A projection in a white, bright gallery space is a type of séance—an attempt to communicate with spirits. A projection—a deep, somewhat deceptive word, in Polish related to other words for such concepts as “to design,” “to picture,” “to call,” “to predict”… All [of those words] put us in a difficult situation in relation to the time span of the summoned image—which relates the past or future to the present of the projection, to the very moment [when it occurs], and to illumination. It is like a cinema with the light turned on…

Through the specificity of a “séance,” the gallery space, as an exhibition space, is also a forum for a discussion about art itself. And here the word “płot” (the closest word in English is “fence”) acquires major significance. Fence delineates boarders, just as wall does. In the previous century, the word “wall” took on a metaphoric form, serving as keywords to express the division of Europe along two antagonistic ideologies (the Berlin Wall), and the formalistic (aesthetic) model of painting, in reaction to the traditional understanding of its illusionary space as a window. Subsequently, the formalistic model of an artistic wall was juxtaposed with the convention of a grid.

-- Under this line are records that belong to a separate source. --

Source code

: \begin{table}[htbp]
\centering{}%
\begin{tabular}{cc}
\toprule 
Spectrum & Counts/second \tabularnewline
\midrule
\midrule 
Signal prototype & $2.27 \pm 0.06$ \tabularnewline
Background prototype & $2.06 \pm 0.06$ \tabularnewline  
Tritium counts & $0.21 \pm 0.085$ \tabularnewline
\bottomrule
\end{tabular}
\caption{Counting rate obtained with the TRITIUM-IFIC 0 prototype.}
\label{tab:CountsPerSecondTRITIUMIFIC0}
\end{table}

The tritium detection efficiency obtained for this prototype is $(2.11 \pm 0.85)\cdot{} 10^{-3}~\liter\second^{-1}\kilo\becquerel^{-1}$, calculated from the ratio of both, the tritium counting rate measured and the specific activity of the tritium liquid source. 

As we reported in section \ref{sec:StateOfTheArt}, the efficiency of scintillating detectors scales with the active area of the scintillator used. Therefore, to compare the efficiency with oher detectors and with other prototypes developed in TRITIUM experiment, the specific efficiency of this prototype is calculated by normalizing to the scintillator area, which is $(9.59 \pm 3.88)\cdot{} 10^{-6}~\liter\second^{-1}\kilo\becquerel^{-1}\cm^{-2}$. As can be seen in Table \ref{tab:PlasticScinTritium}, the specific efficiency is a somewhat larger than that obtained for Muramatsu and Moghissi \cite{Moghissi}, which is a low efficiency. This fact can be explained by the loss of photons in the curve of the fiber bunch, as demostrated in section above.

Płot relates to the convention of grid-on-wall, without limiting it to purely formalistic discourse; it proposes to expand that discourse into the psychological realm, including the viewer’s perception, therefore adopting a perspective related to his/her broader ethical condition. In this context, the rustic familiarity (and banality) of the Polish word “płot” sharpens, which allows viewers to perceive the work Płot in terms of building specific barriers, and to interpret them as the projections of our traumas and xenophobia, both archetypal and historical, in which spirit and spirituality are fused into a bizarre socio-religious entity. Hence, the appearance of Płot in the Polish pavilion in Venice must reflect an ethical perspective; by doing so it must attract the viewer’s attention to the problem of the absence of the Other, or the Stranger, in Polish society—but not only that, because this subject can be also related to the division of the Biennale into pavilions, which creates a sort of grid that emphasizes and, at the same time, strives toward eliminating national distinctions.

(from the catalogue text)

Dominik Lejman was born in Gdańsk in 1969. His work has been shown internationally. Exhibitions include After the Wall, Moderna Museet, Stockholm (1999) / Hamburger Bahnhoff – Museum fur Gegenwart, Berlin (2000), 1st Prague Biennale (2003), Polish Pavilion at the 9th Venice Architecture Biennale (2004), Still / Motion, Tokyo Metropolitan Museum of Photography / National Museum of Art in Osaka (2008), Prague Triennale (2008), CORPUS, Zacheta National Gallery, Warsaw (2014). Lejman’s works can be found in the collections the Centre for Contemporary Art Zamek Ujazdowski in Warsaw, Muzeum Sztuki in Lodz, variety of public spaces like Cleveland Clinic collection, as well as in many private collections.

Marek Bartelik is a Polish-born, New York-based art critic, art historian, and poet. Between 1994 and 2014, he was a regular contributor to Artforum—for which he wrote reviews from near 30 countries on four continents. He currently serves as the XVth President of AICA International, an association of art critics with the global membership of 5000 in 63 national sections on five continents.

Presentation of the Płot project will be the part of the EGS Symposium in Venice at Isola San Servolo, July 29–31, 2017.